Listed records |
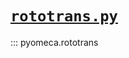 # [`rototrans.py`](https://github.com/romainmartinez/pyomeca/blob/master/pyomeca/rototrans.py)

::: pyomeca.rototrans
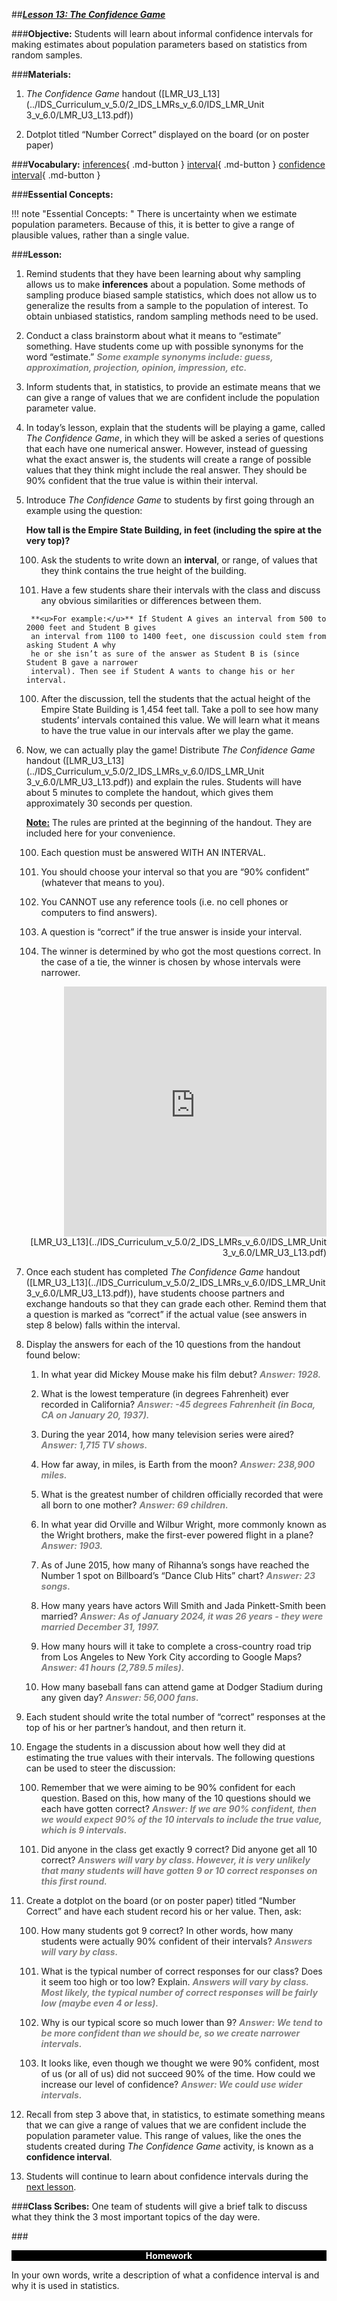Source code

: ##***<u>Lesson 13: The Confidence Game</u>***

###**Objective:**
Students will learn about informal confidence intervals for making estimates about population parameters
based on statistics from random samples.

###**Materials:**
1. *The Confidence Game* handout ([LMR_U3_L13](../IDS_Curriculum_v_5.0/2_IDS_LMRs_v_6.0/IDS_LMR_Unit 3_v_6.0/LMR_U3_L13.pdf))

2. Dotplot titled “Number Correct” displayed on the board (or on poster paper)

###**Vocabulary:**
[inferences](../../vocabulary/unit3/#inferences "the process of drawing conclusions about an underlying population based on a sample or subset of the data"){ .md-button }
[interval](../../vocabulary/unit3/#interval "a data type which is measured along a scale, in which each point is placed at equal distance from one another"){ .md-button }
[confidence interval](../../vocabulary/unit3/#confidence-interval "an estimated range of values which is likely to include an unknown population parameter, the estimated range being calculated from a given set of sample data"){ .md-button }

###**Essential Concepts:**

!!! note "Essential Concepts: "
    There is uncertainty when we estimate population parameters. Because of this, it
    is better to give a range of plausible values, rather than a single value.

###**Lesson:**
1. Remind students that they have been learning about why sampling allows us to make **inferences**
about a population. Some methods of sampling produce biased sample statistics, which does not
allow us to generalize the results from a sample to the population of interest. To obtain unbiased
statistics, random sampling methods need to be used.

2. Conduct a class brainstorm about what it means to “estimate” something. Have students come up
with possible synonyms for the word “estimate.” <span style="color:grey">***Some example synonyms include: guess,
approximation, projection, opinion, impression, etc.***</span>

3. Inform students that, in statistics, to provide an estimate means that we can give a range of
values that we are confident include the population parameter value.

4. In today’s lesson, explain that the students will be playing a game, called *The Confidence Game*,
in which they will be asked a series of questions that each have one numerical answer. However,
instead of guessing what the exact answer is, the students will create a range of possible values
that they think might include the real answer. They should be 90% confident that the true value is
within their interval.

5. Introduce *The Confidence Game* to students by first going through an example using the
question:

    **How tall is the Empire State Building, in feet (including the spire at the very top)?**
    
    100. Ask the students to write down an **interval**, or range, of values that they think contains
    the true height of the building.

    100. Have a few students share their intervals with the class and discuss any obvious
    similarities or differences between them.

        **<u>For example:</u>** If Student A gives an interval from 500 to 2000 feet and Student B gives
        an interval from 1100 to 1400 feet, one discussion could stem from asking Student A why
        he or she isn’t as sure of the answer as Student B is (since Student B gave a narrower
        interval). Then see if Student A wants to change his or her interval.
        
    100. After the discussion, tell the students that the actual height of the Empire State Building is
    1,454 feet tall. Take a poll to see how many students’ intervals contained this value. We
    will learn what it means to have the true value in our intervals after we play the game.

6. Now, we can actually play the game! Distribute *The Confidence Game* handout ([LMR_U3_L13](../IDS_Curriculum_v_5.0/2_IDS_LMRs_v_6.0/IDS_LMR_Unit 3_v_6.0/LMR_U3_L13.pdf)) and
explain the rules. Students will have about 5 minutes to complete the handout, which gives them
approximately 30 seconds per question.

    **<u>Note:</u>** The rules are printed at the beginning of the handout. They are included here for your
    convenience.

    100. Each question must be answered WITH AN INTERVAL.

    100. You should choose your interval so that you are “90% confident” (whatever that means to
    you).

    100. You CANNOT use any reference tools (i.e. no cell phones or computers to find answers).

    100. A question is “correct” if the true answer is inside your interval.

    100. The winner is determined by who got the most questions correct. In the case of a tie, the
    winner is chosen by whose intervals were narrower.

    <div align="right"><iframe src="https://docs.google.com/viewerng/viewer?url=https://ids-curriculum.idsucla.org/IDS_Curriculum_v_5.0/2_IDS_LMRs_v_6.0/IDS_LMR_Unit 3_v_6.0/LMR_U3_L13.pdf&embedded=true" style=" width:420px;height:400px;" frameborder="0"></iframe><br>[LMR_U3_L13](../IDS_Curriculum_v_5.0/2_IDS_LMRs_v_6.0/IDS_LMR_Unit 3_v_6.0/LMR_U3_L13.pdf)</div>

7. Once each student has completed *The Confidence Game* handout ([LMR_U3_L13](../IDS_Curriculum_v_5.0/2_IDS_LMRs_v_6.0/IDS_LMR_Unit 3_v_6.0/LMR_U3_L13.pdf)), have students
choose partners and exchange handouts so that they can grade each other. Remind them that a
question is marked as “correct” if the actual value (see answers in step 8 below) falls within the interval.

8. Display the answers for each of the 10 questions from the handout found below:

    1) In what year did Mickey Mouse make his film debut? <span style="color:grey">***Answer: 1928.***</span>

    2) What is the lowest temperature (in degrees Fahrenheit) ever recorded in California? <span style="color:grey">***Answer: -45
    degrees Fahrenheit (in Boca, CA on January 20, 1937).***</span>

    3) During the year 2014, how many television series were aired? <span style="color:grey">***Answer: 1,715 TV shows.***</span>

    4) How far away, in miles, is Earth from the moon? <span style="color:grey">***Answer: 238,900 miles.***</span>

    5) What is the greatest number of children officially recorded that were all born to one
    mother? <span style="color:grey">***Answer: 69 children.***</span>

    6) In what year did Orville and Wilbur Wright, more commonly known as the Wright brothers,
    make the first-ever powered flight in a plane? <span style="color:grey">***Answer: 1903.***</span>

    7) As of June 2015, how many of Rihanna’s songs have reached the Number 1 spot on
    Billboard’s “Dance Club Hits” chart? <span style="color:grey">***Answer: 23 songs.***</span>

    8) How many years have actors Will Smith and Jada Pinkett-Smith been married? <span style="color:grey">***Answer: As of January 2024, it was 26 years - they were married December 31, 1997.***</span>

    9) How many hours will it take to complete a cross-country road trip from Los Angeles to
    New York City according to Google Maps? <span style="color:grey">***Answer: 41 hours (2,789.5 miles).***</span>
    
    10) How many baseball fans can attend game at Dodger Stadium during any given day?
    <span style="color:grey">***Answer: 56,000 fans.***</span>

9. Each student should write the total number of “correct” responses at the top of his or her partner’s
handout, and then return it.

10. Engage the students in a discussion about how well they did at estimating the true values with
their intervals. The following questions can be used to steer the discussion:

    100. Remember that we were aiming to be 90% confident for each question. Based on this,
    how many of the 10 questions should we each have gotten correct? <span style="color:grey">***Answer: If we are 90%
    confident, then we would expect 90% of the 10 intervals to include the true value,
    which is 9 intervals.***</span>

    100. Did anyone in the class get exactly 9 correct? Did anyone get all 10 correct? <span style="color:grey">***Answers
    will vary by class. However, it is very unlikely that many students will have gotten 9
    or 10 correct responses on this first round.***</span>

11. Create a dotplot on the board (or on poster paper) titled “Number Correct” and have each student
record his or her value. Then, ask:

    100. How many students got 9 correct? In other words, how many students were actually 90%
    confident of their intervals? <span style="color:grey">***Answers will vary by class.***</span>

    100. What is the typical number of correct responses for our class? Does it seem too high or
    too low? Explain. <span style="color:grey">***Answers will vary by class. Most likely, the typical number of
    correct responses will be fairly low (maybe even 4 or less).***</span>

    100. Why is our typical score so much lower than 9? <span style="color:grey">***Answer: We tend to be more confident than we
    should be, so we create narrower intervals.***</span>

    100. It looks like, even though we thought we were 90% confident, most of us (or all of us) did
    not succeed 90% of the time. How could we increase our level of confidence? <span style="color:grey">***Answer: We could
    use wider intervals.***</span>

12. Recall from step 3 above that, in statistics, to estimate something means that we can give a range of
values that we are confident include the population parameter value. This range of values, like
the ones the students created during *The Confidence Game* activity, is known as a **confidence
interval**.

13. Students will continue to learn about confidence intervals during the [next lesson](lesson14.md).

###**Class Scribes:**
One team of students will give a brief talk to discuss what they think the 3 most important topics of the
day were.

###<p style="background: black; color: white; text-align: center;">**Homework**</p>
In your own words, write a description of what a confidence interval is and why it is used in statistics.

About this exercise | Considering only the material above, set down every line from the one with "process of drawing" to the one with "that they think might", inclusive, exactly as written.

Answer to this exercise |
[inferences](../../vocabulary/unit3/#inferences "the process of drawing conclusions about an underlying population based on a sample or subset of the data"){ .md-button }
[interval](../../vocabulary/unit3/#interval "a data type which is measured along a scale, in which each point is placed at equal distance from one another"){ .md-button }
[confidence interval](../../vocabulary/unit3/#confidence-interval "an estimated range of values which is likely to include an unknown population parameter, the estimated range being calculated from a given set of sample data"){ .md-button }

###**Essential Concepts:**

!!! note "Essential Concepts: "
    There is uncertainty when we estimate population parameters. Because of this, it
    is better to give a range of plausible values, rather than a single value.

###**Lesson:**
1. Remind students that they have been learning about why sampling allows us to make **inferences**
about a population. Some methods of sampling produce biased sample statistics, which does not
allow us to generalize the results from a sample to the population of interest. To obtain unbiased
statistics, random sampling methods need to be used.

2. Conduct a class brainstorm about what it means to “estimate” something. Have students come up
with possible synonyms for the word “estimate.” <span style="color:grey">***Some example synonyms include: guess,
approximation, projection, opinion, impression, etc.***</span>

3. Inform students that, in statistics, to provide an estimate means that we can give a range of
values that we are confident include the population parameter value.

4. In today’s lesson, explain that the students will be playing a game, called *The Confidence Game*,
in which they will be asked a series of questions that each have one numerical answer. However,
instead of guessing what the exact answer is, the students will create a range of possible values
that they think might include the real answer. They should be 90% confident that the true value is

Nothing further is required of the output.